#### [Exercise]
Restate the lines word for word, from the one containing "на случай если" through the last line of the entries below, without any other lines.

Rendered images with source text
------------------------------------------------------------

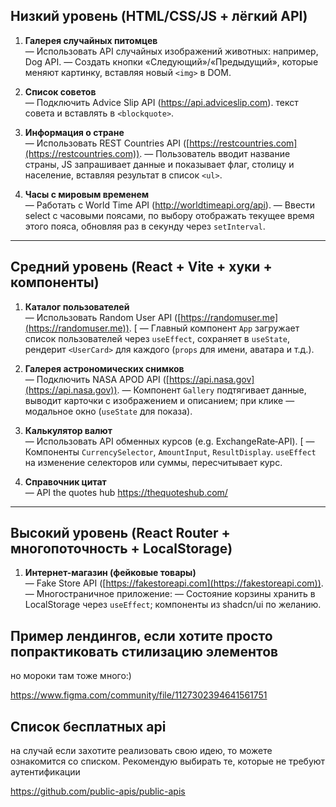 
## Низкий уровень (HTML/CSS/JS + лёгкий API)

1. **Галерея случайных питомцев**  
    — Использовать API случайных изображений животных: например, Dog API. 
    — Создать кнопки «Следующий»/«Предыдущий», которые меняют картинку, вставляя новый `<img>` в DOM.
    
2. **Список советов**  
    — Подключить Advice Slip API (https://api.adviceslip.com).  текст совета и вставлять в `<blockquote>`.
    
3. **Информация о стране**  
    — Использовать REST Countries API ([https://restcountries.com](https://restcountries.com)). 
    — Пользователь вводит название страны, JS запрашивает данные и показывает флаг, столицу и население, вставляя результат в список `<ul>`.
    
4. **Часы с мировым временем**  
    — Работать с World Time API (http://worldtimeapi.org/api). 
    — Ввести select с часовыми поясами, по выбору отображать текущее время этого пояса, обновляя раз в секунду через `setInterval`.
    

---

## Средний уровень (React + Vite + хуки + компоненты)

1. **Каталог пользователей**  
    — Использовать Random User API ([https://randomuser.me](https://randomuser.me)). [
    — Главный компонент `App` загружает список пользователей через `useEffect`, сохраняет в `useState`, рендерит `<UserCard>` для каждого (`props` для имени, аватара и т.д.).
    
2. **Галерея астрономических снимков**  
    — Подключить NASA APOD API ([https://api.nasa.gov](https://api.nasa.gov)). 
    — Компонент `Gallery` подтягивает данные, выводит карточки с изображением и описанием; при клике — модальное окно (`useState` для показа).
    
3. **Калькулятор валют**  
    — Использовать API обменных курсов (e.g. ExchangeRate‑API). [
    — Компоненты `CurrencySelector`, `AmountInput`, `ResultDisplay`. `useEffect` на изменение селекторов или суммы, пересчитывает курс.
    
4. **Справочник цитат**  
    — API the quotes hub https://thequoteshub.com/ 
    

---

## Высокий уровень (React Router + многопоточность + LocalStorage)

1. **Интернет-магазин (фейковые товары)**  
    — Fake Store API ([https://fakestoreapi.com](https://fakestoreapi.com)). 
    — Многостраничное приложение:
    — Состояние корзины хранить в LocalStorage через `useEffect`; компоненты из shadcn/ui по желанию.



## Пример лендингов, если хотите просто попрактиковать стилизацию элементов

но мороки там тоже много:)

https://www.figma.com/community/file/1127302394641561751

## Список бесплатных api

на случай если захотите реализовать свою идею, то можете ознакомится со списком. Рекомендую выбирать те, которые не требуют аутентификации

https://github.com/public-apis/public-apis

------------------------------------------------------------

#### [Result for this exercise]
на случай если захотите реализовать свою идею, то можете ознакомится со списком. Рекомендую выбирать те, которые не требуют аутентификации

https://github.com/public-apis/public-apis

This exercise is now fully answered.